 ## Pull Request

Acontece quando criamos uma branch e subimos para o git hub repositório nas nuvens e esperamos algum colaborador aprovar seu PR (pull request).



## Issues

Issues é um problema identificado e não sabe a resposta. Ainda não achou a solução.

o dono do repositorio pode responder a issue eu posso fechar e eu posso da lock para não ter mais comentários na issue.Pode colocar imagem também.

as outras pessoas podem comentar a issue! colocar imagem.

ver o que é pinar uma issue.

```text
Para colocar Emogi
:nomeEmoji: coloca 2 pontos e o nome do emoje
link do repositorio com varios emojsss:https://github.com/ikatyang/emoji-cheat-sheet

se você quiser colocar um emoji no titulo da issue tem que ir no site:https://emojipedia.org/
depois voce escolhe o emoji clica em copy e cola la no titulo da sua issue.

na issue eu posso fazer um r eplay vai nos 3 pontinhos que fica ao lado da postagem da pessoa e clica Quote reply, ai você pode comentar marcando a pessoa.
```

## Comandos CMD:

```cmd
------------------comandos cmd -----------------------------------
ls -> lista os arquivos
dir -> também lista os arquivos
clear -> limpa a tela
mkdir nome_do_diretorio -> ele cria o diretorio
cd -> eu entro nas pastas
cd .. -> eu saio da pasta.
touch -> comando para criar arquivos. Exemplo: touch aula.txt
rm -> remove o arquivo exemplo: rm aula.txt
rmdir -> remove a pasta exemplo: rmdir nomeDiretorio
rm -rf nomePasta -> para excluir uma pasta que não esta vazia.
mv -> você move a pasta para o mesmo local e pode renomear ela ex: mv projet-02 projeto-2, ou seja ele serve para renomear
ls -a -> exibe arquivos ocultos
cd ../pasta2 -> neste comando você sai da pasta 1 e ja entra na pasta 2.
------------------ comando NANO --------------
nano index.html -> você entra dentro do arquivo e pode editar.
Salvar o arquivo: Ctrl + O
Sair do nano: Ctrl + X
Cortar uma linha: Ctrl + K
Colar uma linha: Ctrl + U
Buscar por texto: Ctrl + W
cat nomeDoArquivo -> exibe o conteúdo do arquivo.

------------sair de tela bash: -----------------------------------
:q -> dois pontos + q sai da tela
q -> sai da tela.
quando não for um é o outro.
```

===============

> **Work to be completed**
Search the data above for "clica" and copy every line where it turns up.

> **Task result**
depois voce escolhe o emoji clica em copy e cola la no titulo da sua issue.
na issue eu posso fazer um r eplay vai nos 3 pontinhos que fica ao lado da postagem da pessoa e clica Quote reply, ai você pode comentar marcando a pessoa.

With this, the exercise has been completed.